O mercado de câmbio, tanto à vista quanto futuro, precisa neutralizar movimentos especulativos através da antecipação estratégica da liquidez a partir de intervenções por parte da autoridade monetária, neutralizando expectativas negativas, já que o mercado por sí só está sem capacidade de gerá-la de forma suficiente.
Ontem, tendo em vista o expressivo “overshooting” ocorrido na taxa cambial, a Presidenta Dilma convocou uma reunião extraordinária do CMN.
A decisão anunciada ao final do dia veio absolutamente em linha com o que temos preconizado em nossas análises diárias. O BC vai prover os dois segmentos, à vista com leilões via os bancos com linhas de financiamentos (venda à vista e recompra a prazo), e no futuro com oferta continua de swaps, fomentando a liquidez antecipada à demanda.
E mais, divulgou em nota:
“Com o objetivo de prover “hedge” (proteção) cambial aos agentes econômicos e liquidez ao mercado de câmbio, o Banco Central do Brasil comunica que iniciará, a partir desta sexta-feira, 23/8, programa de leilões de swap cambial e de venda de dólares com compromisso de recompra. Esse programa se estenderá, pelo menos, até 31 de dezembro de 2013.
> Os leilões de swap ocorrerão todas as segundas, terças, quartas e quintas-feiras, quando serão ofertados US$ 500 milhões por dia. Às sextas-feiras, será oferecido ao mercado, por meio de leilão de venda com compromisso de recompra, linha de crédito no valor de US$ 1 bilhão.
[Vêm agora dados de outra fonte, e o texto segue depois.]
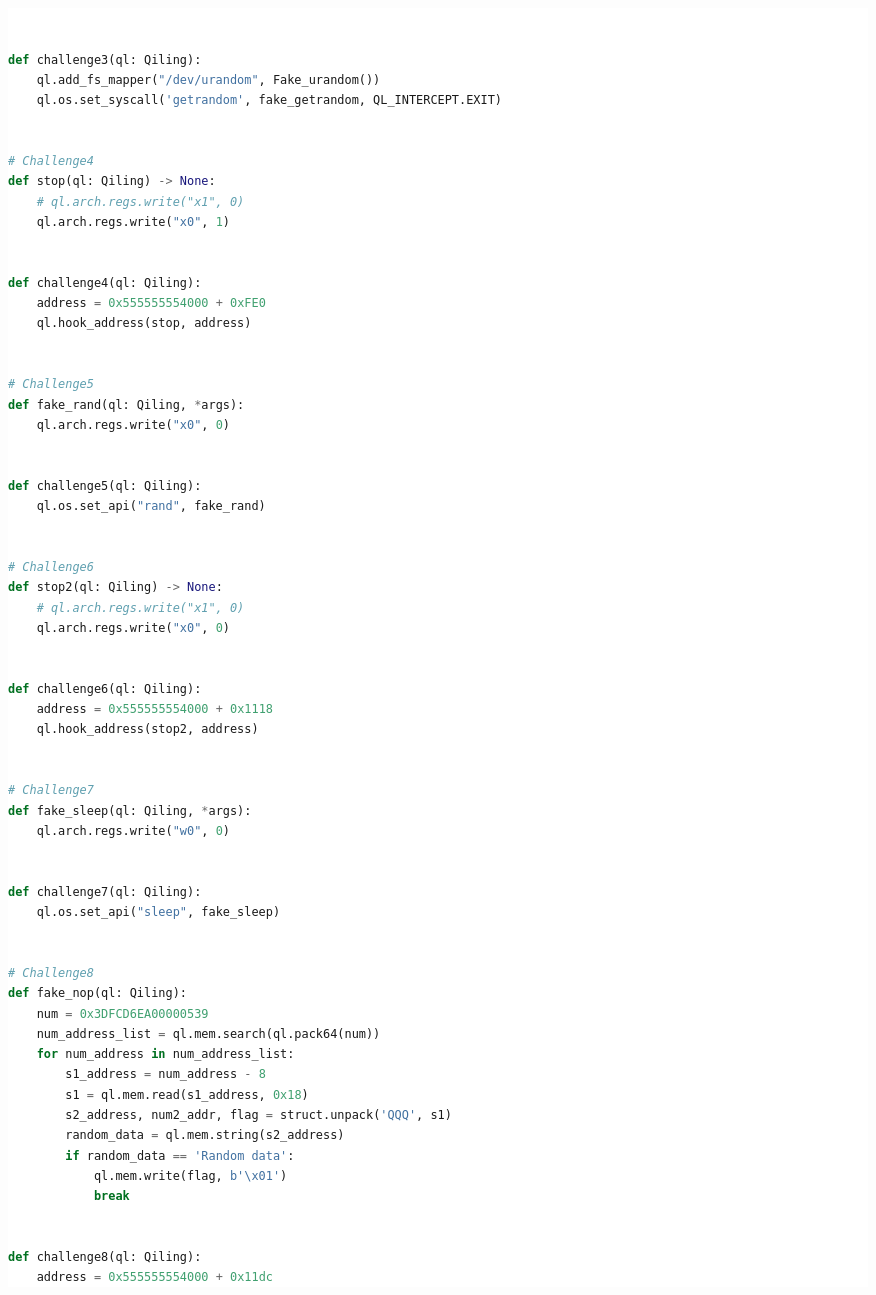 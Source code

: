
```python


def challenge3(ql: Qiling):
    ql.add_fs_mapper("/dev/urandom", Fake_urandom())
    ql.os.set_syscall('getrandom', fake_getrandom, QL_INTERCEPT.EXIT)


# Challenge4
def stop(ql: Qiling) -> None:
    # ql.arch.regs.write("x1", 0)
    ql.arch.regs.write("x0", 1)


def challenge4(ql: Qiling):
    address = 0x555555554000 + 0xFE0
    ql.hook_address(stop, address)


# Challenge5
def fake_rand(ql: Qiling, *args):
    ql.arch.regs.write("x0", 0)


def challenge5(ql: Qiling):
    ql.os.set_api("rand", fake_rand)


# Challenge6
def stop2(ql: Qiling) -> None:
    # ql.arch.regs.write("x1", 0)
    ql.arch.regs.write("x0", 0)


def challenge6(ql: Qiling):
    address = 0x555555554000 + 0x1118
    ql.hook_address(stop2, address)


# Challenge7
def fake_sleep(ql: Qiling, *args):
    ql.arch.regs.write("w0", 0)


def challenge7(ql: Qiling):
    ql.os.set_api("sleep", fake_sleep)


# Challenge8
def fake_nop(ql: Qiling):
    num = 0x3DFCD6EA00000539
    num_address_list = ql.mem.search(ql.pack64(num))
    for num_address in num_address_list:
        s1_address = num_address - 8
        s1 = ql.mem.read(s1_address, 0x18)
        s2_address, num2_addr, flag = struct.unpack('QQQ', s1)
        random_data = ql.mem.string(s2_address)
        if random_data == 'Random data':
            ql.mem.write(flag, b'\x01')
            break


def challenge8(ql: Qiling):
    address = 0x555555554000 + 0x11dc
```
Se julgar apropriado, o Banco Central do Brasil realizará operações adicionais.”
No nosso entendimento a estratégia agora está perfeita e deve provocar a derrocada do preço da moeda americana no nosso mercado, pois neutraliza os focos de especulação ao antecipar em grande parte a oferta de liquidez à demanda efetiva, e ainda deixar claro que não se limitará aos volumes programados, podendo ir além se necessário.
A despeito dos inúmeros e relevantes problemas que estão presentes na economia brasileira no momento, que passa também pela queda de fluxos positivos de recursos externos, a estratégia do BC neutraliza estes fatores negativos na formação do preço da moeda americana, pois promove a liquidez abundante de divisas no mercado de câmbio, que é o fundamental.
Expectativa? Reversão das expectativas em torno do preço do dólar, que deverá sofrer depreciação gradual retornando a patamar em que não contribua com pressões inflacionárias.
Como temos salientado, não há especulação que se instale em ambiente com farta liquidez.